-- Records for the exercise follows --
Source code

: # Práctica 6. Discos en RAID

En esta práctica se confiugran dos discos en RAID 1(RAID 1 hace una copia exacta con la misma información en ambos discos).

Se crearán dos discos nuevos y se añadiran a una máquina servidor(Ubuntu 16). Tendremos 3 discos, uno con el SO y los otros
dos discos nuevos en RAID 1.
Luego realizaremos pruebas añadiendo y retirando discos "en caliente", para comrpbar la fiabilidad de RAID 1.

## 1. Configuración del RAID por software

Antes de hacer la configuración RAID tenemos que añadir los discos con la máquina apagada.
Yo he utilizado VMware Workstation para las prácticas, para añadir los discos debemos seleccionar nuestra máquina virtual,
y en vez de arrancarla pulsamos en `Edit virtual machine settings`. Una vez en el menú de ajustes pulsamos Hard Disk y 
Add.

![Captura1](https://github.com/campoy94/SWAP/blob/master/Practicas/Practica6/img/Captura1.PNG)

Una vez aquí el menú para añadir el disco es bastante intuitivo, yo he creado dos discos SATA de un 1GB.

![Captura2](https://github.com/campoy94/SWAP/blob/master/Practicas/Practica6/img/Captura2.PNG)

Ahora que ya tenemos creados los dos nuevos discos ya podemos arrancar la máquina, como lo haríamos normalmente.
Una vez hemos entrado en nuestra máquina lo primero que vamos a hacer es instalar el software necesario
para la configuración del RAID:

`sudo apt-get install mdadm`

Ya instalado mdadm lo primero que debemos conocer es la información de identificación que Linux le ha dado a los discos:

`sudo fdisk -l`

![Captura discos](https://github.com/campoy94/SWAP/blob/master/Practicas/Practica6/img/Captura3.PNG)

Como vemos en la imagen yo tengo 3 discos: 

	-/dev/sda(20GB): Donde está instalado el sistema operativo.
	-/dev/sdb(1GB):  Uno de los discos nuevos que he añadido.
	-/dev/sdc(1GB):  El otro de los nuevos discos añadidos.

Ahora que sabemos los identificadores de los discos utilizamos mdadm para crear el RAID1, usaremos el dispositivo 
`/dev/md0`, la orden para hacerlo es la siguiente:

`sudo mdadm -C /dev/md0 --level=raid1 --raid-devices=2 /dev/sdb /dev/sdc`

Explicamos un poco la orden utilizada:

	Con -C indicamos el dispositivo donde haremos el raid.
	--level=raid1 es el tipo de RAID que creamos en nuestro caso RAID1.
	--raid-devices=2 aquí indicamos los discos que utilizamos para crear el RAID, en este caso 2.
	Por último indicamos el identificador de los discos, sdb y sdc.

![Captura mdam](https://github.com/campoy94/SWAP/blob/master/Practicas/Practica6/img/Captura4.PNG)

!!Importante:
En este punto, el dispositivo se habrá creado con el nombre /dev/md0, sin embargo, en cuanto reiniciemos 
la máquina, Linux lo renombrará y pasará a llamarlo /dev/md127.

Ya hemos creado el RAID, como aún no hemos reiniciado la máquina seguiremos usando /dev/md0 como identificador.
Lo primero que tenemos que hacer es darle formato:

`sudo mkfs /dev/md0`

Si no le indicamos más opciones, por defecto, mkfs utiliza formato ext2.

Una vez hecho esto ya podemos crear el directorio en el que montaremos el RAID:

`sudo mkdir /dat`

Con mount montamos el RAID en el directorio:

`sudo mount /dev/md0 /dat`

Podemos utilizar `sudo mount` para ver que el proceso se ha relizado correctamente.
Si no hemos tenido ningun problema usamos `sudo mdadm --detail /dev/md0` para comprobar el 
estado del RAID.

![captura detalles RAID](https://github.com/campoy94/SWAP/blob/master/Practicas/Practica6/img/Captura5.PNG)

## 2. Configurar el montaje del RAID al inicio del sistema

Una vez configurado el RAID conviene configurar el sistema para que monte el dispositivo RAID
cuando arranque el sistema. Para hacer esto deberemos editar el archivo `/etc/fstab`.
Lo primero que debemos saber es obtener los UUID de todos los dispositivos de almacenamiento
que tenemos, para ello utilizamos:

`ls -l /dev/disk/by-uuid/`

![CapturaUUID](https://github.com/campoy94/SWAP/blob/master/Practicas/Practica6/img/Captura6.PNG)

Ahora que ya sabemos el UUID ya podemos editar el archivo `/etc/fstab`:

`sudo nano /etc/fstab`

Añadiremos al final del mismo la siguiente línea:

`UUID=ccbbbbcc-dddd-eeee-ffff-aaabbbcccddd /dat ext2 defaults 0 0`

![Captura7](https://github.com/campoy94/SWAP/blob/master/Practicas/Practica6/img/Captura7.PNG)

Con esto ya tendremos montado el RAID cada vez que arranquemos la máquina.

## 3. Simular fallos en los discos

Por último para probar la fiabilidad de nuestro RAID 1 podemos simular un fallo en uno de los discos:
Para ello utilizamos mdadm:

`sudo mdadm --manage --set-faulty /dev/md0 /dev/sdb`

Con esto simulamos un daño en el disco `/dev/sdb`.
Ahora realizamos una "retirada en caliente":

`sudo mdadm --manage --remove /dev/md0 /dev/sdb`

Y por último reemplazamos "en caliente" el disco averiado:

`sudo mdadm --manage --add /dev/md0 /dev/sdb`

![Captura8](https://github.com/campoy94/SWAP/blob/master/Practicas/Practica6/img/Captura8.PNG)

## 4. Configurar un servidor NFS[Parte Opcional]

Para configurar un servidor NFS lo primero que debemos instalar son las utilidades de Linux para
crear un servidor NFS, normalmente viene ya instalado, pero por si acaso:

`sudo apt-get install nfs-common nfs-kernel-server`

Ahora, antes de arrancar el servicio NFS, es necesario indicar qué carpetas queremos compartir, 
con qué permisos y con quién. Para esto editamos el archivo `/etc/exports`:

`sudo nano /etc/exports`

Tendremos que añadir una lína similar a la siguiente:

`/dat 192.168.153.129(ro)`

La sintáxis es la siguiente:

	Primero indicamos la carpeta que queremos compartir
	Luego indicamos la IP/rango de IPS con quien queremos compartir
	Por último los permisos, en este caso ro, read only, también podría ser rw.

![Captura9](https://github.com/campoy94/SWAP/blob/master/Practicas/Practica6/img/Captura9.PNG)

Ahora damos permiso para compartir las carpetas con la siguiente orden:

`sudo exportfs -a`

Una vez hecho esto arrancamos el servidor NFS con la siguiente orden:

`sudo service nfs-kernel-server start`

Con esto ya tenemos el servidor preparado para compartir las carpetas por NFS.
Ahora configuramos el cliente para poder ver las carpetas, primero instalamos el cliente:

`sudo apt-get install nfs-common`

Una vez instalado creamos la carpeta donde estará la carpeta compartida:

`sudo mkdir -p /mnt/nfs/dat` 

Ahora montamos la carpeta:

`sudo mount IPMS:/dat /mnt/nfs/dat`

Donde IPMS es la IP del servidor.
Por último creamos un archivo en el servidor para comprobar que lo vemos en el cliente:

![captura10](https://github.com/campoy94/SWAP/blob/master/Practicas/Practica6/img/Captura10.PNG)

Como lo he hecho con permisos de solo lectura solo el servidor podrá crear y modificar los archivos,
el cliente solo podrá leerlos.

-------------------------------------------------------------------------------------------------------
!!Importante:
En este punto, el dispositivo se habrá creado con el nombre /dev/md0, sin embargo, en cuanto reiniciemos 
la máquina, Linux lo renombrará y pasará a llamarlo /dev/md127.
-- Records for the exercise concluded --
> **Work instruction**
Quote all of the entries verbatim.

> **Task solution**
Source code

: # Práctica 6. Discos en RAID

En esta práctica se confiugran dos discos en RAID 1(RAID 1 hace una copia exacta con la misma información en ambos discos).

Se crearán dos discos nuevos y se añadiran a una máquina servidor(Ubuntu 16). Tendremos 3 discos, uno con el SO y los otros
dos discos nuevos en RAID 1.
Luego realizaremos pruebas añadiendo y retirando discos "en caliente", para comrpbar la fiabilidad de RAID 1.

## 1. Configuración del RAID por software

Antes de hacer la configuración RAID tenemos que añadir los discos con la máquina apagada.
Yo he utilizado VMware Workstation para las prácticas, para añadir los discos debemos seleccionar nuestra máquina virtual,
y en vez de arrancarla pulsamos en `Edit virtual machine settings`. Una vez en el menú de ajustes pulsamos Hard Disk y 
Add.

![Captura1](https://github.com/campoy94/SWAP/blob/master/Practicas/Practica6/img/Captura1.PNG)

Una vez aquí el menú para añadir el disco es bastante intuitivo, yo he creado dos discos SATA de un 1GB.

![Captura2](https://github.com/campoy94/SWAP/blob/master/Practicas/Practica6/img/Captura2.PNG)

Ahora que ya tenemos creados los dos nuevos discos ya podemos arrancar la máquina, como lo haríamos normalmente.
Una vez hemos entrado en nuestra máquina lo primero que vamos a hacer es instalar el software necesario
para la configuración del RAID:

`sudo apt-get install mdadm`

Ya instalado mdadm lo primero que debemos conocer es la información de identificación que Linux le ha dado a los discos:

`sudo fdisk -l`

![Captura discos](https://github.com/campoy94/SWAP/blob/master/Practicas/Practica6/img/Captura3.PNG)

Como vemos en la imagen yo tengo 3 discos: 

	-/dev/sda(20GB): Donde está instalado el sistema operativo.
	-/dev/sdb(1GB):  Uno de los discos nuevos que he añadido.
	-/dev/sdc(1GB):  El otro de los nuevos discos añadidos.

Ahora que sabemos los identificadores de los discos utilizamos mdadm para crear el RAID1, usaremos el dispositivo 
`/dev/md0`, la orden para hacerlo es la siguiente:

`sudo mdadm -C /dev/md0 --level=raid1 --raid-devices=2 /dev/sdb /dev/sdc`

Explicamos un poco la orden utilizada:

	Con -C indicamos el dispositivo donde haremos el raid.
	--level=raid1 es el tipo de RAID que creamos en nuestro caso RAID1.
	--raid-devices=2 aquí indicamos los discos que utilizamos para crear el RAID, en este caso 2.
	Por último indicamos el identificador de los discos, sdb y sdc.

![Captura mdam](https://github.com/campoy94/SWAP/blob/master/Practicas/Practica6/img/Captura4.PNG)

!!Importante:
En este punto, el dispositivo se habrá creado con el nombre /dev/md0, sin embargo, en cuanto reiniciemos 
la máquina, Linux lo renombrará y pasará a llamarlo /dev/md127.

Ya hemos creado el RAID, como aún no hemos reiniciado la máquina seguiremos usando /dev/md0 como identificador.
Lo primero que tenemos que hacer es darle formato:

`sudo mkfs /dev/md0`

Si no le indicamos más opciones, por defecto, mkfs utiliza formato ext2.

Una vez hecho esto ya podemos crear el directorio en el que montaremos el RAID:

`sudo mkdir /dat`

Con mount montamos el RAID en el directorio:

`sudo mount /dev/md0 /dat`

Podemos utilizar `sudo mount` para ver que el proceso se ha relizado correctamente.
Si no hemos tenido ningun problema usamos `sudo mdadm --detail /dev/md0` para comprobar el 
estado del RAID.

![captura detalles RAID](https://github.com/campoy94/SWAP/blob/master/Practicas/Practica6/img/Captura5.PNG)

## 2. Configurar el montaje del RAID al inicio del sistema

Una vez configurado el RAID conviene configurar el sistema para que monte el dispositivo RAID
cuando arranque el sistema. Para hacer esto deberemos editar el archivo `/etc/fstab`.
Lo primero que debemos saber es obtener los UUID de todos los dispositivos de almacenamiento
que tenemos, para ello utilizamos:

`ls -l /dev/disk/by-uuid/`

![CapturaUUID](https://github.com/campoy94/SWAP/blob/master/Practicas/Practica6/img/Captura6.PNG)

Ahora que ya sabemos el UUID ya podemos editar el archivo `/etc/fstab`:

`sudo nano /etc/fstab`

Añadiremos al final del mismo la siguiente línea:

`UUID=ccbbbbcc-dddd-eeee-ffff-aaabbbcccddd /dat ext2 defaults 0 0`

![Captura7](https://github.com/campoy94/SWAP/blob/master/Practicas/Practica6/img/Captura7.PNG)

Con esto ya tendremos montado el RAID cada vez que arranquemos la máquina.

## 3. Simular fallos en los discos

Por último para probar la fiabilidad de nuestro RAID 1 podemos simular un fallo en uno de los discos:
Para ello utilizamos mdadm:

`sudo mdadm --manage --set-faulty /dev/md0 /dev/sdb`

Con esto simulamos un daño en el disco `/dev/sdb`.
Ahora realizamos una "retirada en caliente":

`sudo mdadm --manage --remove /dev/md0 /dev/sdb`

Y por último reemplazamos "en caliente" el disco averiado:

`sudo mdadm --manage --add /dev/md0 /dev/sdb`

![Captura8](https://github.com/campoy94/SWAP/blob/master/Practicas/Practica6/img/Captura8.PNG)

## 4. Configurar un servidor NFS[Parte Opcional]

Para configurar un servidor NFS lo primero que debemos instalar son las utilidades de Linux para
crear un servidor NFS, normalmente viene ya instalado, pero por si acaso:

`sudo apt-get install nfs-common nfs-kernel-server`

Ahora, antes de arrancar el servicio NFS, es necesario indicar qué carpetas queremos compartir, 
con qué permisos y con quién. Para esto editamos el archivo `/etc/exports`:

`sudo nano /etc/exports`

Tendremos que añadir una lína similar a la siguiente:

`/dat 192.168.153.129(ro)`

La sintáxis es la siguiente:

	Primero indicamos la carpeta que queremos compartir
	Luego indicamos la IP/rango de IPS con quien queremos compartir
	Por último los permisos, en este caso ro, read only, también podría ser rw.

![Captura9](https://github.com/campoy94/SWAP/blob/master/Practicas/Practica6/img/Captura9.PNG)

Ahora damos permiso para compartir las carpetas con la siguiente orden:

`sudo exportfs -a`

Una vez hecho esto arrancamos el servidor NFS con la siguiente orden:

`sudo service nfs-kernel-server start`

Con esto ya tenemos el servidor preparado para compartir las carpetas por NFS.
Ahora configuramos el cliente para poder ver las carpetas, primero instalamos el cliente:

`sudo apt-get install nfs-common`

Una vez instalado creamos la carpeta donde estará la carpeta compartida:

`sudo mkdir -p /mnt/nfs/dat` 

Ahora montamos la carpeta:

`sudo mount IPMS:/dat /mnt/nfs/dat`

Donde IPMS es la IP del servidor.
Por último creamos un archivo en el servidor para comprobar que lo vemos en el cliente:

![captura10](https://github.com/campoy94/SWAP/blob/master/Practicas/Practica6/img/Captura10.PNG)

Como lo he hecho con permisos de solo lectura solo el servidor podrá crear y modificar los archivos,
el cliente solo podrá leerlos.

-------------------------------------------------------------------------------------------------------
!!Importante:
En este punto, el dispositivo se habrá creado con el nombre /dev/md0, sin embargo, en cuanto reiniciemos 
la máquina, Linux lo renombrará y pasará a llamarlo /dev/md127.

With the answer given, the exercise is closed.